Once the consecration takes place and the Word of the Lord is addressed to the elements of bread and wine, then our Lord is really present -- really and truly and substantially present -- in the bread and cup. This is not some vague presence deposited in the faith of the presider or of the communicant or some spiritual presence that has nothing to do with the bread and wine. It means that every crumb of bread and every drop of wine is His body given and shed for the forgiveness of our sins. The crucified and risen Lord is presence among us, on the altar, to be adored, received, and honored with thanksgiving and praise.
As the Rev. Dr. Arthur Carl Piepkorn once put it: And so in the transcendent miracle of the Holy Sacrament we stand in the presence of Calvary's sacrifice, the body that was given for our transgressions and the infinitely precious blood shed for our sins, and plead Christ's mercit for that which we most need and desire. The Rev. Berthold von Schenk put it this way: The handbook of the Church is St. Paul’s first letter to the Corinthians, but we have misunderstood his arguments. ‘Discerning the Body of Christ,’ our exegetes taught concerning 1 Corinthians 11, means ‘believing that the bread is actually the Body of Christ and the wine actually the Blood of Christ.’ This is how they defined the Real Presence. “At Communion we are actually on the mount called Calvary.” Consequently, von Schenk teaches: “In Communion, as nowhere else, the believer is caught up in this
great continual act, this timeless offering of the one sacrifice on the Cross.”
If we believe this and confess it, then how we handle the things of God is not adiaphora or something indifferent. The ancient practice of the priest not casually handling other things after handling the very body of Christ is the practice of the belief in the Real Presence.
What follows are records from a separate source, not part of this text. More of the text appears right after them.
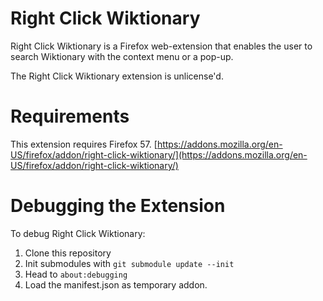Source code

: # Right Click Wiktionary
Right Click Wiktionary is a Firefox web-extension that enables the user to search Wiktionary with the context menu or a pop-up.

The Right Click Wiktionary extension is unlicense'd.

# Requirements
This extension requires Firefox 57. [https://addons.mozilla.org/en-US/firefox/addon/right-click-wiktionary/](https://addons.mozilla.org/en-US/firefox/addon/right-click-wiktionary/)

# Debugging the Extension
To debug Right Click Wiktionary:
1. Clone this repository
2. Init submodules with `git submodule update --init`
3. Head to `about:debugging`
4. Load the manifest.json as temporary addon.
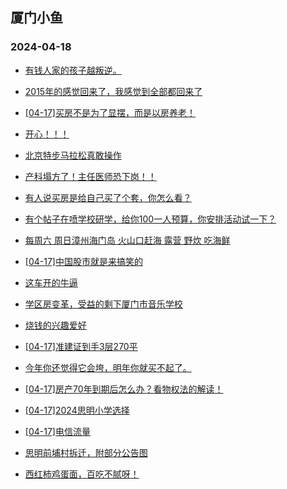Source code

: ## 厦门小鱼 
### 2024-04-18

+ [有钱人家的孩子越叛逆。](http://bbs.xmfish.com/read-htm-tid-18177350.html)

+ [2015年的感觉回来了，我感觉到全部都回来了](http://bbs.xmfish.com/read-htm-tid-18177559.html)

+ [[04-17]买房不是为了显摆，而是以房养老！](http://bbs.xmfish.com/read-htm-tid-18177552.html)

+ [开心！！！](http://bbs.xmfish.com/read-htm-tid-18177364.html)

+ [北京特步马拉松真敢操作](http://bbs.xmfish.com/read-htm-tid-18177381.html)

+ [产科塌方了！主任医师恐下岗！！](http://bbs.xmfish.com/read-htm-tid-18177539.html)

+ [有人说买房是给自己买了个套，你怎么看？](http://bbs.xmfish.com/read-htm-tid-18177379.html)

+ [有个帖子在喷学校研学，给你100一人预算，你安排活动试一下？](http://bbs.xmfish.com/read-htm-tid-18177596.html)

+ [每周六 周日漳州海门岛 火山口赶海 露营 野炊 吃海鲜](http://bbs.xmfish.com/read-htm-tid-18177473.html)

+ [[04-17]中国股市就是来搞笑的](http://bbs.xmfish.com/read-htm-tid-18177635.html)

+ [这车开的牛逼](http://bbs.xmfish.com/read-htm-tid-18177511.html)

+ [学区房变革，受益的剩下厦门市音乐学校](http://bbs.xmfish.com/read-htm-tid-18177373.html)

+ [烧钱的兴趣爱好](http://bbs.xmfish.com/read-htm-tid-18177619.html)

+ [[04-17]准建证到手3层270平](http://bbs.xmfish.com/read-htm-tid-18177697.html)

+ [今年你还觉得它会垮，明年你就买不起了。](http://bbs.xmfish.com/read-htm-tid-18177765.html)

+ [[04-17]房产70年到期后怎么办？看物权法的解读！](http://bbs.xmfish.com/read-htm-tid-18177510.html)

+ [[04-17]2024思明小学选择](http://bbs.xmfish.com/read-htm-tid-18177636.html)

+ [[04-17]电信流量](http://bbs.xmfish.com/read-htm-tid-18177629.html)

+ [思明前埔村拆迁，附部分公告图](http://bbs.xmfish.com/read-htm-tid-18177745.html)

+ [西红柿鸡蛋面，百吃不腻呀！](http://bbs.xmfish.com/read-htm-tid-18177608.html)

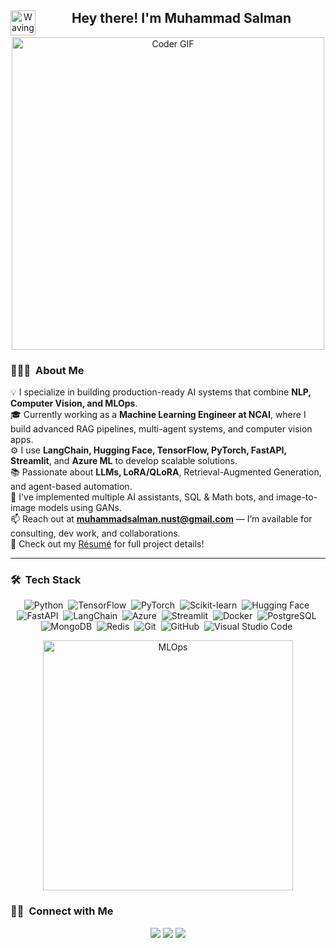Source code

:<div align="center">
  <img alt="Waving Hand" src="./assets/Hand%20Wave.gif" width='40' align="left"/>
  <h2>Hey there! I'm Muhammad Salman</h2>
  <img src="https://media.giphy.com/media/SWoSkN6DxTszqIKEqv/giphy.gif" alt="Coder GIF" width="500">
</div>

### 👨🏻‍💻 &nbsp;About Me
💡 I specialize in building production-ready AI systems that combine **NLP, Computer Vision, and MLOps**.\
🎓 Currently working as a **Machine Learning Engineer at NCAI**, where I build advanced RAG pipelines, multi-agent systems, and computer vision apps.\
⚙️ I use **LangChain, Hugging Face, TensorFlow, PyTorch, FastAPI, Streamlit**, and **Azure ML** to develop scalable solutions.\
📚 Passionate about **LLMs, LoRA/QLoRA**, Retrieval-Augmented Generation, and agent-based automation.\
📌 I've implemented multiple AI assistants, SQL & Math bots, and image-to-image models using GANs.\
📫 Reach out at **muhammadsalman.nust@gmail.com** — I’m available for consulting, dev work, and collaborations.\
📄 Check out my [Résumé](https://drive.google.com/file/d/14SDVo5z2_vtIdOOma6sD90BkqDT3q3WH/view?usp=drivesdk) for full project details!

---

### 🛠 &nbsp;Tech Stack
<div align="center">
  
  ![Python](https://img.shields.io/badge/-Python-05122A?style=flat&logo=python)&nbsp;
  ![TensorFlow](https://img.shields.io/badge/-TensorFlow-05122A?style=flat&logo=tensorflow)&nbsp;
  ![PyTorch](https://img.shields.io/badge/-PyTorch-05122A?style=flat&logo=pytorch)&nbsp;
  ![Scikit-learn](https://img.shields.io/badge/-Scikit_Learn-05122A?style=flat&logo=scikit-learn)&nbsp;
  ![Hugging Face](https://img.shields.io/badge/-Hugging_Face-05122A?style=flat&logo=huggingface)&nbsp;
  ![FastAPI](https://img.shields.io/badge/-FastAPI-05122A?style=flat&logo=fastapi)&nbsp;
  ![LangChain](https://img.shields.io/badge/-LangChain-05122A?style=flat)&nbsp;
  ![Azure](https://img.shields.io/badge/-Azure-05122A?style=flat&logo=microsoft-azure)&nbsp;
  ![Streamlit](https://img.shields.io/badge/-Streamlit-05122A?style=flat&logo=streamlit)&nbsp;
  ![Docker](https://img.shields.io/badge/-Docker-05122A?style=flat&logo=docker)&nbsp;
  ![PostgreSQL](https://img.shields.io/badge/-PostgreSQL-05122A?style=flat&logo=postgresql)&nbsp;
  ![MongoDB](https://img.shields.io/badge/-MongoDB-05122A?style=flat&logo=mongodb)&nbsp;
  ![Redis](https://img.shields.io/badge/-Redis-05122A?style=flat&logo=redis)&nbsp;
  ![Git](https://img.shields.io/badge/-Git-05122A?style=flat&logo=git)&nbsp;
  ![GitHub](https://img.shields.io/badge/-GitHub-05122A?style=flat&logo=github)&nbsp;
  ![Visual Studio Code](https://img.shields.io/badge/-VS%20Code-05122A?style=flat&logo=visual-studio-code&logoColor=007ACC)&nbsp;

</div>

<div align="center">
  <img src="https://media.giphy.com/media/v1.Y2lkPTc5MGI3NjExNmVhaHBuNmcxYThscmZ2ZmRjZnY5ZmE4dG11anp1cjkwOHA1dzlobiZlcD12MV9pbnRlcm5hbF9naWZfYnlfaWQmY3Q9Zw/CuuSHzuc0O166MRfjt/giphy.gif" width="400" alt="MLOps">
</div>


### 🤝🏻 &nbsp;Connect with Me
<p align="center">
<a href="https://linkedin.com/in/msalman"><img src="https://img.shields.io/badge/-Muhammad%20Salman-0077B5?style=flat&logo=Linkedin&logoColor=white"/></a>
<a href="mailto:muhammadsalman.nust@gmail.com"><img src="https://img.shields.io/badge/-muhammadsalman.nust@gmail.com-D14836?style=flat&logo=Gmail&logoColor=white"/></a>
<a href="https://github.com/salmanktk01"><img src="https://img.shields.io/badge/-GitHub-333333?style=flat&logo=github&logoColor=white"/></a>
</p>
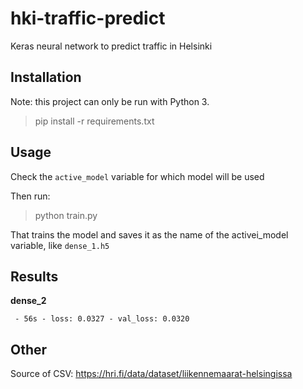 # hki-traffic-predict

Keras neural network to predict traffic in Helsinki

## Installation

Note: this project can only be run with Python 3.

> pip install -r requirements.txt

## Usage

Check the `active_model` variable for which model will be used

Then run:

> python train.py

That trains the model and saves it as the name of the activei\_model variable, like `dense_1.h5`

## Results

**dense_2**

` - 56s - loss: 0.0327 - val_loss: 0.0320`

## Other

Source of CSV: https://hri.fi/data/dataset/liikennemaarat-helsingissa
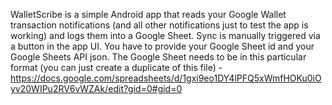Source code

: WalletScribe is a simple Android app that reads your Google Wallet transaction notifications (and all other notifications just to test the app is working) and logs them into a Google Sheet.
Sync is manually triggered via a button in the app UI.
You have to provide your Google Sheet id and your Google Sheets API json. 
The Google Sheet needs to be in this particular format (you can just create a duplicate of this file) - https://docs.google.com/spreadsheets/d/1gxi9eo1DY4lPFQ5xWmfHOKu0iOyv20WIPu2RV6vWZAk/edit?gid=0#gid=0
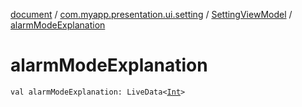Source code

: [document](../../index.md) / [com.myapp.presentation.ui.setting](../index.md) / [SettingViewModel](index.md) / [alarmModeExplanation](./alarm-mode-explanation.md)

# alarmModeExplanation

`val alarmModeExplanation: LiveData<`[`Int`](https://kotlinlang.org/api/latest/jvm/stdlib/kotlin/-int/index.html)`>`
So when the priest kept those two fingers together except when distributing communion, he was being mindful of that Real Presence and keeping the hands devoted to the one task of distributing the body and blood of Christ until at the end he washed them and the vessels in the ablutions. The simple practice of holding the fingers together was a constant reminder to priest and people of the awesome mystery held in his hand.
We quickly sniff at the superstition of such a practice as if we are above all of that kind of stuff but could it be that the problem is that we no longer believe what the priest's fingers handle is the very body of Christ? Could it be that the lackadaisical way our people treat being in Church on the Lord's Day and preparing for Communion and the way the reliquae (what remains after the Eucharist is complete) are handled are symptoms of a much deeper problem than rubricitis? Could it be that we simply no longer believe that it is the body of Christ and His blood or else we don't believe it matters all that much one way or another?
Practices do not generate belief nor do they, in and of themselves, guarantee orthodoxy but they reflect well what we either do or do not believe. So what do we not believe about the Real Presence when the vessels are treated casually, when spills are walked over as if nothing had happened, when the faithful are not taught how to receive the body and blood, when there is no ablution of the remains in the sacred vessels, or when the reliquae are put in an old Cool Whip container and placed in a cabinet in the sacristy or tossed into the garbage as if they were nothing of value? You tell me?